The Bell of Ashes
Overview
Some say it is a fable, meant to reinforce the Cainite mythology: "drink only blood and eat only ashes." Others believe that it is a miraculous Work of divine or infernal artifice. The most common rumors attribute its creation to the hands of either Saulot, or the first and most powerful among the Baali (or perhaps, as some daring souls insinuate, of both of these Cainites together). What is generally agreed upon is that the Well is nothing of the sort, being instead something more like a very deep cauldron, sculpted out of a single slab of roughhewn basalt, capable of restoring a Cainite to full mortality, perhaps even permanently.

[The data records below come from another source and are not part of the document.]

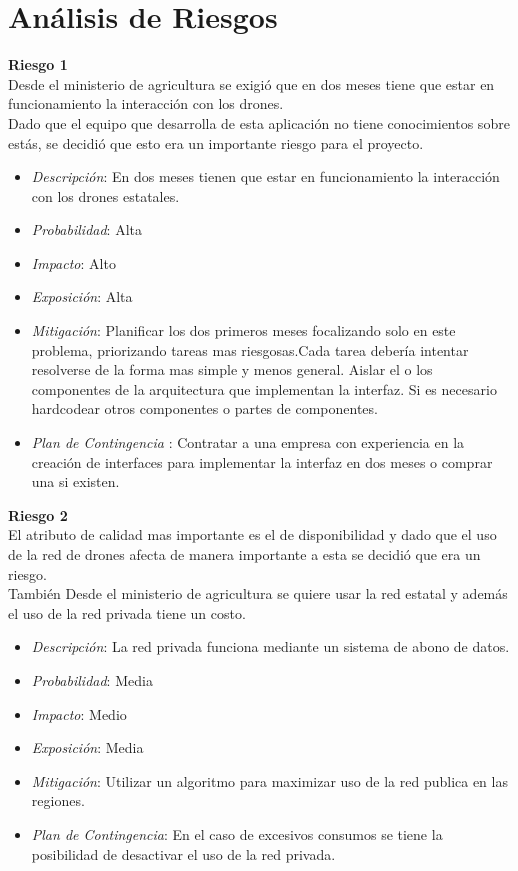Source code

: \section{Análisis de Riesgos}
\textbf{Riesgo 1}\\
Desde el ministerio de agricultura se exigi\'o que en dos meses tiene que estar en funcionamiento la interacci\'on con los drones.\\
Dado que el equipo que desarrolla de esta aplicaci\'on no tiene conocimientos sobre est\'as, se decidi\'o que esto era un importante riesgo para el proyecto.\\



\begin{itemize}
\item \textsl{Descripci\'on}: En dos meses tienen que estar en funcionamiento la interacción con los drones estatales.
 \item \textsl{Probabilidad}: Alta
 \item \textsl{Impacto}: Alto
 \item \textsl{Exposición}: Alta
 \item \textsl{Mitigación}: Planificar los dos primeros meses focalizando solo en este problema, priorizando tareas mas riesgosas.Cada tarea deber\'ia intentar resolverse de la forma mas simple y menos general. Aislar el o los  componentes de la arquitectura que implementan la interfaz. Si es necesario hardcodear otros componentes o partes de componentes.
 \item \textsl{Plan de Contingencia} : Contratar a una empresa con experiencia en la creaci\'on de interfaces para implementar la interfaz en dos meses o comprar una si existen.
 \end{itemize}
\textbf{Riesgo 2}\\
 El atributo de calidad mas importante es el de disponibilidad y dado que el uso de la red de drones afecta de manera importante a esta se decidi\'o que era un riesgo.\\
 Tambi\'en Desde el ministerio de agricultura se quiere usar la red estatal y adem\'as el uso de la red privada tiene un costo.\\
 
 
\begin{itemize}
 \item \textsl{Descripci\'on}: La red privada funciona mediante un sistema de abono de datos.
 \item \textsl{Probabilidad}: Media
 \item \textsl{Impacto}: Medio
 \item \textsl{Exposición}: Media
 \item \textsl{Mitigación}: Utilizar un algoritmo para maximizar uso de la red publica en las regiones.
 \item \textsl{Plan de Contingencia}: En el caso de excesivos consumos se tiene la posibilidad de desactivar el uso de la red privada.
\end{itemize}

Many tales circulate as to how, exactly, the Well works (should it even exist), though most of these stories seem fanciful and too good to be true. A number of Cainite scholars who have researched the lore of the Well exhaustively seem to believe in one particularly grim interpretation, involving the utter incineration of no fewer than one hundred children of Seth (over the course of weeks) within the Well, until it contains a large amount human ash. Some say that the ash must be rubbed into the skin, others believe that it must be mixed with blood to the consistency of stiff mud and set into a cocoon around the Cainite for a day and a night, and still others claim that a portion of it (though the size of the portion is debated) must be eaten. Whether those kine who are placed into the Well must be alive when they begin to burn, however, is a matter none can speak on with certainty.